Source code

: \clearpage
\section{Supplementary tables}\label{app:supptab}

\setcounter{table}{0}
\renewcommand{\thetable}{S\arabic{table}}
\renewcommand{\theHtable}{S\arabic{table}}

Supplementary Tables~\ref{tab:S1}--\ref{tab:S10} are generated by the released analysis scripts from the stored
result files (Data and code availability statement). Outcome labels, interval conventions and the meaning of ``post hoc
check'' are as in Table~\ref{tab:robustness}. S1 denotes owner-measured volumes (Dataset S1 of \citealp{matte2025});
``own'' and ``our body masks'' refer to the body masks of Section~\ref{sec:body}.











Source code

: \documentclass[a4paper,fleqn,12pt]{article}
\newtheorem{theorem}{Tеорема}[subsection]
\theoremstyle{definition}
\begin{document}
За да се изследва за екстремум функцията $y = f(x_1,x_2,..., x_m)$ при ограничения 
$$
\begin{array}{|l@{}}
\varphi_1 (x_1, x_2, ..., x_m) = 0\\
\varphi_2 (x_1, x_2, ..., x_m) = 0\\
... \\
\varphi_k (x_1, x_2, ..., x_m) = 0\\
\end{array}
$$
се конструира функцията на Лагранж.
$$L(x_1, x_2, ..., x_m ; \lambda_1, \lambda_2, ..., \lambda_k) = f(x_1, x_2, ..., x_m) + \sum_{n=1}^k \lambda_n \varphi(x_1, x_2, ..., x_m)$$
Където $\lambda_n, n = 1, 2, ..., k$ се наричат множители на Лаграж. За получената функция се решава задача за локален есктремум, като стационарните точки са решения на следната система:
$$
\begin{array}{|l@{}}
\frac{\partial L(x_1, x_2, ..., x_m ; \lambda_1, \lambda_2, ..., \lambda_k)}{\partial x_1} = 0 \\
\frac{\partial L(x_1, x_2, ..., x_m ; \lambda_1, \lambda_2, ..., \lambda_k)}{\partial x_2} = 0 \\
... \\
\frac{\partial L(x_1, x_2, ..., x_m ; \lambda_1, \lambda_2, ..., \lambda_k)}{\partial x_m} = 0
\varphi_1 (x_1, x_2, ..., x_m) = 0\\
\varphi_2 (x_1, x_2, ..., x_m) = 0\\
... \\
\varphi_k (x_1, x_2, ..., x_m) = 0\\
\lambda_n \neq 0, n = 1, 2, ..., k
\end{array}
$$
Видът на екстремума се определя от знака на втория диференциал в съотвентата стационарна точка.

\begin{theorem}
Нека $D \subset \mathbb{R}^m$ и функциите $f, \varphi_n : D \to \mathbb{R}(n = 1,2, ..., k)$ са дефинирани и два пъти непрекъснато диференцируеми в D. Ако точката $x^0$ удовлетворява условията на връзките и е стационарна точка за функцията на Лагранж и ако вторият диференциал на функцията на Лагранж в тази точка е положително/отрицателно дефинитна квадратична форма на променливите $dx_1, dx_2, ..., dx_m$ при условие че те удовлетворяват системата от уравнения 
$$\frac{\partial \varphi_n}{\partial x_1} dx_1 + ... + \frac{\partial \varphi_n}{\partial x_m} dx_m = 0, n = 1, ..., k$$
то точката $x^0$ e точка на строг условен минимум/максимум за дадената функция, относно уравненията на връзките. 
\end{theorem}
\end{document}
- - - -
#### [WORK REQUIRED]
Please copy each line of the records above in which the word "begin" can be found.

#### [EXERCISE RESULT]
\begin{document}
\begin{array}{|l@{}}
\begin{array}{|l@{}}
\begin{theorem}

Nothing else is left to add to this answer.